Even on our worst days, I was still so thankful that someone like you existed, and that you were existing right there beside me. I believed that the love we had was the strongest thing the universe ever dared to create and that nothing could truly break it apart.
But I can see the way your eyes look now when they glance my way. It’s not hate or aggravation. It’s just indifference. There is still some light there, like you’re reminiscing on an old photograph, or hearing a line to a song you used to keep on repeat constantly. But it’s not the same- it’s as if you somehow already look at me as part of your past, even though we’re still in the same room.
I can sense the distance between us, even when you have your arm around me, or your hand is in mine. It’s as if space crept its way between our bodies slowly, but deliberately. It feels like you’ve forgotten I’m flesh and blood that thrives on warmth and connection. It feels as if you don’t think I can notice the difference now.
I can hear the change in your voice. How the laughs are softer, more distant now. How the smiles still show up but aren’t as wide. I can sense when you’re trying to listen to me, but your mind is somewhere else. I try to pretend it’s just an off day, but I can only tell myself that for so long when bad days turn to bad weeks, bad months.
I think you still love me somewhere. I guess if you didn’t, you wouldn’t stay. I think you want to love me the way you used to, and I’ve been telling myself if we can just wait a little longer, that love will come back again.
But the reality is setting into my bones now- not all great loves last. Not all romances bounce back. With every fiber of my being, I want to fight for us, grab your shoulders and beg you to try with me. And I could easily do that.
But I don’t want a love I have to beg for, even one as incredible as ours.
I know every couple goes through its rough seasons. I don’t give up easily, and I will stick things out to weather any storm. I believe in doing everything you can to make something last. Yet I also understand that both people have to want to do those things. It can’t just be one person trying to hold everything together by the seams.
When I finally told you I could feel you drifting, I know you wanted to deny it. But we both couldn’t keep pretending or avoiding the truth. You told me you love me, and I believe that. But love isn’t always enough.
I don’t regret loving you- it was the best choice I ever made. It won’t be something that disappears overnight, and I don’t want it to. I learned more about myself than I could’ve ever dreamed. I realized how much love I have to give to someone. I learned what it was like to be loved by someone in such a beautiful, memorable way. I know I’ll have a hard time coming across something like us again, but it doesn’t mean I won’t try. It doesn’t mean I would ever trade who we were.
Letting you go will be the hardest choice I ever make because I’m saying goodbye to a piece of my heart that I never thought would leave.
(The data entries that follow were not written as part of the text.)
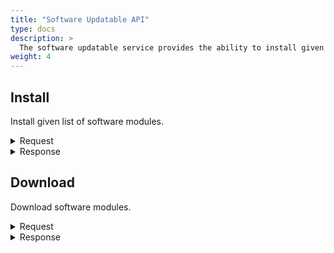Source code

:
 ```yaml
---
title: "Software Updatable API"
type: docs
description: >
  The software updatable service provides the ability to install given list of software modules and to download modules.
weight: 4
---
```


## **Install**
Install given list of software modules.

<details>
  <summary>Request</summary>

**Hono Command:** `command//<name>:<namespace>:edge:containers/req//install`

**Ditto Message:**

> | Name | Value | Description |
> | - | - | - |
> | topic | `<name>/<namespace>/things/live/messages/install` | - |
> | path | `/features/SoftwareUpdatable/inbox/messages/install` | - |
> | **Headers** | | |
> | response-required | `true` | - |
> | content-type | `application/json` | - |
> | correlation-id  | UUID | - |
> | **Value** | | |
> | correlationId | - | other UUID |
> | softwareModules | - | Array from modules, which will be installed |
<br>

**Example** : In this example, the User can install listed modules:

**Topic:** `command//edge:device/req//install`
```json
{
	"topic":"edge/device/things/live/messages/install",
	"headers":{
		"response-required":true,
		"content-type":"application/json",
		"correlation-id":"<UUID>"
	},
	"path":"/features/SoftwareUpdatable/inbox/messages/install",
	"value":{
		"correlationId":"other_correlation_id",
		"softwareModules":[
			{
				"softwareModule":{
					"name":"install-hello",
					"version":"1.0.0"
				},
				"artifacts":[
					{
						"checksums":{
							"SHA256":"db954c633393c1402f145a60fd58d312f5af96ce49422fcfd6ce42a3c4cceeca",
							"MD5":"8c5a0fa2c01e218262d672bf643652fd",
							"SHA1":"7539b451d818d94bcd97d401a5467b3e1c0b8981"
						},
						"download":{
							"HTTPS":{
								"url":"https://github.com/eclipse-kanto/kanto/raw/main/quickstart/install_hello.sh"
							}
						},
						"filename":"install.sh",
						"size":544
					}
				]
			}
		]
	}
}
```
</details>

<details>
  <summary>Response</summary>

**Hono Command** : `command//<name>:<namespace>:edge:containers/res//install`

**Ditto Topic** : `<name>/<namespace>/things/live/messages/install`

**Ditto Path** : `/features/SoftwareUpdatable/outbox/messages/install`

#### Headers

> | Name | Value | Description |
> | - | - | - |
> | content-type | application/json | - |
> | correlation-id | \<UUID\> | - |

#### Status: `Status of the operation install software modules`

**Example** :

**Topic:** `command//edge:device/res//install``
```json
{
	"topic":"edge/device/things/live/messages/install",
	"headers":{
		"content-type":"application/json",
		"correlation-id":"<UUID>"
	},
	"path":"/features/SoftwareUpdatable/outbox/messages/install",
	"status": 204
}
```
</details>

## **Download**
Download software modules.

<details>
  <summary>Request</summary>

**Hono Command:** `command//<name>:<namespace>:edge:containers/req//download`

**Ditto Message:**

> | Name | Value | Description |
> | - | - | - |
> | topic | `<name>/<namespace>/things/live/messages/download` | - |
> | path | `/features/SoftwareUpdatable/inbox/messages/download` | - |
> | **Headers** | | |
> | response-required | `true` | - |
> | content-type | `application/json` | - |
> | correlation-id  | UUID | - |
> | **Value** | | |
> | value | | Json presentation of software module to be download |
> | correlationId | - | other UUID |
> | softwareModules | - | Array from modules, which will be installed |
> | weight | - | - |
> | metadata | - | Metadata |
> | forced | true/false | Forced to install the software modules |

<br>

**Example** : In this example, the User can download an existing software modules:

**Topic:** `command//edge:device/req//download`
```json
{
	"topic":"edge/device/things/live/messages/download",
	"headers":{
		"response-required":true,
		"content-type":"application/json",
		"correlation-id":"<UUID>"
	},
	"path":"/features/SoftwareUpdatable/inbox/messages/download",
	"value": {
		"correlationId":"other_correlation_id",
        "softwareModules":[
			{
				"softwareModule":{
					"name":"install-hello",
					"version":"1.0.0"
				},
				"artifacts":[
					{
						"checksums":{
							"SHA256":"db954c633393c1402f145a60fd58d312f5af96ce49422fcfd6ce42a3c4cceeca",
							"MD5":"8c5a0fa2c01e218262d672bf643652fd",
							"SHA1":"7539b451d818d94bcd97d401a5467b3e1c0b8981"
						},
						"download":{
							"HTTPS":{
								"url":"https://github.com/eclipse-kanto/kanto/raw/main/quickstart/install_hello.sh"
							}
						},
						"filename":"install.sh",
						"size":544
					}
				]
			}
		],
	}
}
```
</details>

<details>
  <summary>Response</summary>

**Hono Command** : `command//<name>:<namespace>:edge:containers/res//download`

**Ditto Topic** : `<name>/<namespace>/things/live/messages/download`

**Ditto Path** : `/features/SoftwareUpdatable/outbox/messages/download`

#### Headers

> | Name | Value | Description |
> | - | - | - |
> | correlation-id | \<UUID\> | - |

#### Status: `Status of the operation download software modules`

**Example** :

**Topic:** `command//edge:device/res//download``
```json
{
	"topic":"edge/device/things/live/messages/download",
	"headers":{
		"correlation-id":"<UUID>"
	},
	"path":"/features/SoftwareUpdatable/outbox/messages/download",
	"status":204
}
```
</details>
I’m admitting that there isn’t anything left I can do to fix us, that I understand people shouldn’t always try to fix things when they break. It’s recognizing that sometimes the best thing is to let a person go before the resentment sets in. Before all my perfect memories of us are replaced by bitterness and hurt on why you didn’t try to save us, too. It’s hoping that if I keep the memories of us perfect, we’ll never forget them.
I hope, no matter how hard it might be sometimes, that we never want to.